EXERCISE REQUIREMENTS
Each line in the material below, starting at the one that contains "чтобы потом myBmk() - перейти на это часть" and ending at the one that contains "Exercicios e Desafios", should be repeated exactly; the pictures should not.

RECORD EXCERPTS
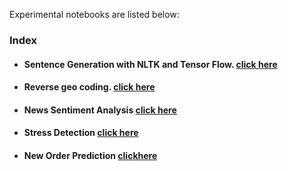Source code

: Experimental notebooks are listed below:
 
### Index
* ####  Sentence Generation with NLTK and Tensor Flow. [click here](https://github.com/salmansrizon/Data-Science-Notebooks/blob/master/Sentence%20Generation%20with%20NLTK%20and%20Tensor%20Flow%20(Keras).ipynb)
* ####  Reverse geo coding. [click here](https://github.com/salmansrizon/Data-Science-Notebooks/blob/master/Area%20Name%20to%20Coordinate%20Conversion%20.ipynb)
* #### News Sentiment Analysis [click here](https://github.com/salmansrizon/Data-Science-Notebooks/blob/master/News%20Sentiment%20analysis.ipynb)
* #### Stress Detection [click here](https://github.com/salmansrizon/Data-Science-Notebooks/blob/master/Stress_Detection.ipynb)
* #### New Order Prediction [clickhere](https://github.com/salmansrizon/Data-Science-Notebooks/blob/master/New_Order_Prediction.ipynb)
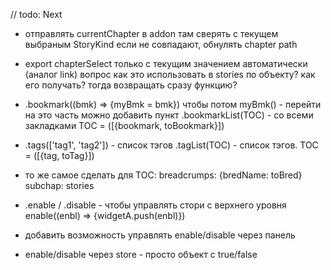 // todo: Next

- отправлять currentChapter в addon
там сверять с текущем выбраным StoryKind
если не совпадают, обнулять chapter path

- export chapterSelect только с текущим значением автоматически (аналог link)
вопрос как это использовать в stories по объекту? как его получать? тогда возвращать сразу функцию?

- .bookmark((bmk) => {myBmk = bmk})
чтобы потом myBmk() - перейти на это часть
можно добавить пункт .bookmarkList(TOC) - со всеми закладками
TOC = ([{bookmark, toBookmark}])

- .tags(['tag1', 'tag2']) - список тэгов
.tagList(TOC) - список тэгов. TOC = ([{tag, toTag}])

- то же самое сделать для TOC:
    breadcrumps: {bredName: toBred}
    subchap:
    stories
- .enable / .disable - чтобы управлять стори с верхнего уровня
enable((enbl) => {widgetA.push(enbl)})

- добавить возможность управлять enable/disable через панель

- enable/disable через store - просто объект с true/false
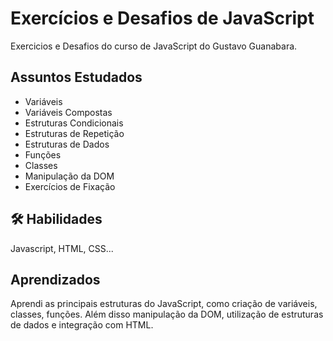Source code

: 
# Exercícios  e Desafios de JavaScript

Exercicios e Desafios do curso de JavaScript do Gustavo Guanabara.



## Assuntos Estudados

- Variáveis 
- Variáveis Compostas 
- Estruturas Condicionais
- Estruturas de Repetição
- Estruturas de Dados 
- Funções 
- Classes
- Manipulação da DOM
- Exercícios  de Fixação 


## 🛠 Habilidades
Javascript, HTML, CSS...


## Aprendizados

Aprendi as principais estruturas do JavaScript, como criação de variáveis, classes, funções. Além disso manipulação da DOM, utilização de estruturas de dados e integração com HTML.
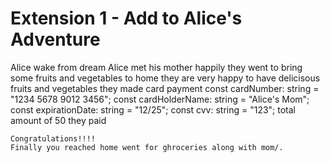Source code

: # Extension 1 - Add to Alice's Adventure
Alice wake from dream 
Alice met his mother happily they went to bring some fruits and vegetables to home
 they are very happy to have delicisous fruits and vegetables
 they made card payment 
     const cardNumber: string = "1234 5678 9012 3456";
    const cardHolderName: string = "Alice's Mom";
    const expirationDate: string = "12/25";
    const cvv: string = "123";
    total amount of 50 they paid 

    Congratulations!!!!
    Finally you reached home went for ghroceries along with mom/.
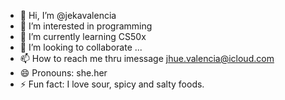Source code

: - 👋 Hi, I’m @jekavalencia
- 👀 I’m interested in programming
- 🌱 I’m currently learning CS50x
- 💞️ I’m looking to collaborate ...
- 📫 How to reach me thru imessage jhue.valencia@icloud.com
- 😄 Pronouns: she.her
- ⚡ Fun fact: I love sour, spicy and salty foods.

<!---
jekavalencia/jekavalencia is a ✨ special ✨ repository because its `README.md` (this file) appears on your GitHub profile.
You can click the Preview link to take a look at your changes.
--->
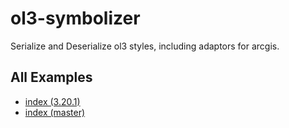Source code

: # ol3-symbolizer
Serialize and Deserialize ol3 styles, including adaptors for arcgis.

## All Examples
* [index (3.20.1)](https://rawgit.com/ca0v/ol3-symbolizer/v3.20.1/rawgit.html?run=labs/index)
* [index (master)](https://rawgit.com/ca0v/ol3-symbolizer/master/rawgit.html?run=labs/index)
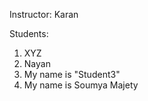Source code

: Instructor: Karan


Students:

1. XYZ
2. Nayan
3. My name is "Student3"
4. My name is Soumya Majety
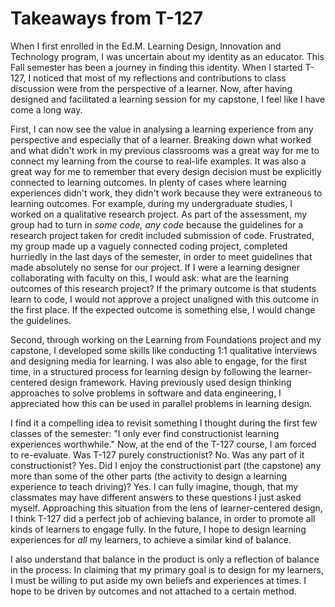 # Takeaways from T-127

When I first enrolled in the Ed.M. Learning Design, Innovation and Technology program, I was uncertain about my identity as an educator. This Fall semester has been a journey in finding this identity.
When I started T-127, I noticed that most of my reflections and contributions to class discussion were from the perspective of a learner. Now, after having designed and facilitated a learning session for my capstone, I feel like I have come a long way.

First, I can now see the value in analysing a learning experience from any perspective and especially that of a learner. Breaking down what worked and what didn't work in my previous classrooms was a great way for me to connect my learning from the course to real-life examples. It was also a great way for me to remember that every design decision must be explicitly connected to learning outcomes. In plenty of cases where learning experiences didn't work, they didn't work because they were extraneous to learning outcomes. 
For example, during my undergraduate studies, I worked on a qualitative research project. As part of the assessment, my group had to turn in _some code, any code_ because the guidelines for a research project taken for credit included submission of code. Frustrated, my group made up a vaguely connected coding project, completed hurriedly in the last days of the semester, in order to meet guidelines that made absolutely no sense for our project. If I were a learning designer collaborating with faculty on this, I would ask: what are the learning outcomes of this research project? If the primary outcome is that students learn to code, I would not approve a project unaligned with this outcome in the first place. If the expected outcome is something else, I would change the guidelines.

Second, through working on the Learning from Foundations project and my capstone, I developed some skills like conducting 1:1 qualitative interviews and designing media for learning. I was also able to engage, for the first time, in a structured process for learning design by following the learner-centered design framework. Having previously used design thinking approaches to solve problems in software and data engineering, I appreciated how this can be used in parallel problems in learning design.

I find it a compelling idea to revisit something I thought during the first few classes of the semester: "I only ever find constructionist learning experiences worthwhile." Now, at the end of the T-127 course, I am forced to re-evaluate. Was T-127 purely constructionist? No. Was any part of it constructionist? Yes. Did I enjoy the constructionist part (the capstone) any more than some of the other parts (the activity to design a learning experience to teach driving)? Yes. I can fully imagine, though, that my classmates may have different answers to these questions I just asked myself. Approaching this situation from the lens of learner-centered design, I think T-127 did a perfect job of achieving balance, in order to promote all kinds of learners to engage fully. In the future, I hope to design learning experiences for _all_ my learners, to achieve a similar kind of balance.

I also understand that balance in the product is only a reflection of balance in the process. In claiming that my primary goal is to design for my learners, I must be willing to put aside my own beliefs and experiences at times. I hope to be driven by outcomes and not attached to a certain method.

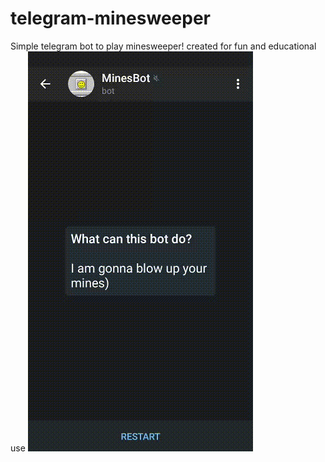 # telegram-minesweeper
Simple telegram bot to play minesweeper!
created for fun and educational use
![](sample.gif)
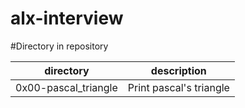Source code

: # alx-interview

#Directory in repository

| directory            | description             |
| -------------------- | ----------------------- |
| 0x00-pascal_triangle | Print pascal's triangle |
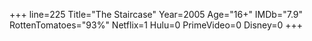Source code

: +++
line=225
Title="The Staircase"
Year=2005
Age="16+"
IMDb="7.9"
RottenTomatoes="93%"
Netflix=1
Hulu=0
PrimeVideo=0
Disney=0
+++

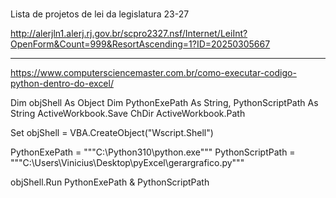 #

Lista de projetos de lei da legislatura 23-27

http://alerjln1.alerj.rj.gov.br/scpro2327.nsf/Internet/LeiInt?OpenForm&Count=999&ResortAscending=1?ID=20250305667



------
https://www.computersciencemaster.com.br/como-executar-codigo-python-dentro-do-excel/

Dim objShell As Object
Dim PythonExePath As String, PythonScriptPath As String
ActiveWorkbook.Save
ChDir ActiveWorkbook.Path

Set objShell = VBA.CreateObject("Wscript.Shell")
    
PythonExePath = """C:\Python310\python.exe"""
PythonScriptPath = """C:\Users\Vinicius\Desktop\pyExcel\gerargrafico.py"""
    
objShell.Run PythonExePath & PythonScriptPath
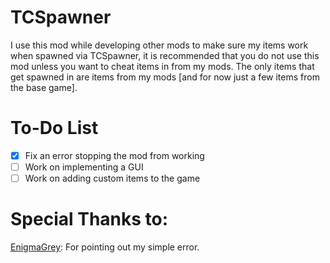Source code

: # TCSpawner
I use this mod while developing other mods to make sure my items work when spawned via TCSpawner, it is recommended that you do not use this mod unless you want to cheat items in from my mods. The only items that get spawned in are items from my mods [and for now just a few items from the base game]. 

# To-Do List
 - [X] Fix an error stopping the mod from working
 - [ ] Work on implementing a GUI
 - [ ] Work on adding custom items to the game

# Special Thanks to:

[EnigmaGrey][1]: For pointing out my simple error.



[1]: https://theindiestone.com/forums/index.php?/profile/10-enigmagrey/
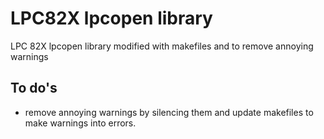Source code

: # LPC82X lpcopen library
LPC 82X lpcopen library modified with makefiles and to remove annoying warnings
## To do's
* remove annoying warnings by silencing them and update makefiles to make warnings into errors.

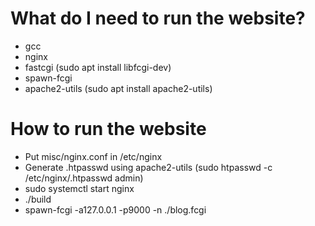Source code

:# What do I need to run the website?

* gcc
* nginx
* fastcgi (sudo apt install libfcgi-dev)
* spawn-fcgi
* apache2-utils (sudo apt install apache2-utils)

# How to run the website

* Put misc/nginx.conf in /etc/nginx
* Generate .htpasswd using apache2-utils (sudo htpasswd -c /etc/nginx/.htpasswd admin)
* sudo systemctl start nginx
* ./build
* spawn-fcgi -a127.0.0.1 -p9000 -n ./blog.fcgi
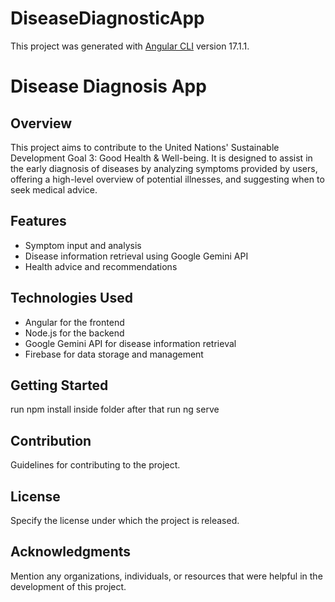 # DiseaseDiagnosticApp

This project was generated with [Angular CLI](https://github.com/angular/angular-cli) version 17.1.1.
# Disease Diagnosis App

## Overview
This project aims to contribute to the United Nations' Sustainable Development Goal 3: Good Health & Well-being. It is designed to assist in the early diagnosis of diseases by analyzing symptoms provided by users, offering a high-level overview of potential illnesses, and suggesting when to seek medical advice.

## Features
- Symptom input and analysis
- Disease information retrieval using Google Gemini API
- Health advice and recommendations

## Technologies Used
- Angular for the frontend
- Node.js for the backend
- Google Gemini API for disease information retrieval
- Firebase for data storage and management

## Getting Started
run npm install inside folder
after that run ng serve

## Contribution
Guidelines for contributing to the project.

## License
Specify the license under which the project is released.

## Acknowledgments
Mention any organizations, individuals, or resources that were helpful in the development of this project.

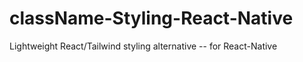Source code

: # className-Styling-React-Native
Lightweight React/Tailwind styling alternative -- for React-Native
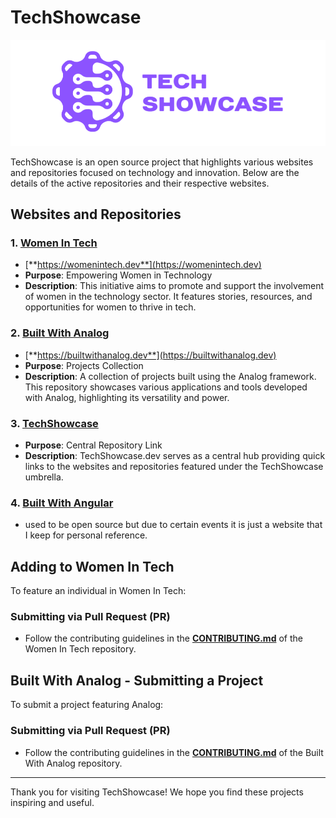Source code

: # TechShowcase

![TechShowcase](/profile/tech-showcase.png)

TechShowcase is an open source project that highlights various websites and repositories focused on technology and innovation. Below are the details of the active repositories and their respective websites.

## Websites and Repositories

### 1. [Women In Tech](https://womenintech.dev)

- [**https://womenintech.dev**](https://womenintech.dev)
- **Purpose**: Empowering Women in Technology
- **Description**: This initiative aims to promote and support the involvement of women in the technology sector. It features stories, resources, and opportunities for women to thrive in tech.

### 2. [Built With Analog](https://builtwithanalog.dev)
- [**https://builtwithanalog.dev**](https://builtwithanalog.dev)
- **Purpose**: Projects Collection
- **Description**: A collection of projects built using the Analog framework. This repository showcases various applications and tools developed with Analog, highlighting its versatility and power.

### 3. [TechShowcase](https://techshowcase.dev)
- **Purpose**: Central Repository Link
- **Description**: TechShowcase.dev serves as a central hub providing quick links to the websites and repositories featured under the TechShowcase umbrella.

### 4. [Built With Angular](https://builtwithangular.dev)
- used to be open source but due to certain events it is just a website that I keep for personal reference.

## Adding to Women In Tech

To feature an individual in Women In Tech:

### Submitting via Pull Request (PR)

- Follow the contributing guidelines in the [**CONTRIBUTING.md**](https://github.com/TechShowcase/womenintech/blob/main/CONTRIBUTING.md) of the Women In Tech repository.

## Built With Analog - Submitting a Project

To submit a project featuring Analog:

### Submitting via Pull Request (PR)

- Follow the contributing guidelines in the [**CONTRIBUTING.md**](https://github.com/TechShowcase/builtwithanalog/blob/main/CONTRIBUTING.md) of the Built With Analog repository.

---

Thank you for visiting TechShowcase! We hope you find these projects inspiring and useful.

RESPONSE AREA
чтобы потом myBmk() - перейти на это часть
можно добавить пункт .bookmarkList(TOC) - со всеми закладками
TOC = ([{bookmark, toBookmark}])

- .tags(['tag1', 'tag2']) - список тэгов
.tagList(TOC) - список тэгов. TOC = ([{tag, toTag}])

- то же самое сделать для TOC:
    breadcrumps: {bredName: toBred}
    subchap:
    stories
- .enable / .disable - чтобы управлять стори с верхнего уровня
enable((enbl) => {widgetA.push(enbl)})

- добавить возможность управлять enable/disable через панель

- enable/disable через store - просто объект с true/false
Source code

: 
# Exercícios  e Desafios de JavaScript

Exercicios e Desafios do curso de JavaScript do Gustavo Guanabara.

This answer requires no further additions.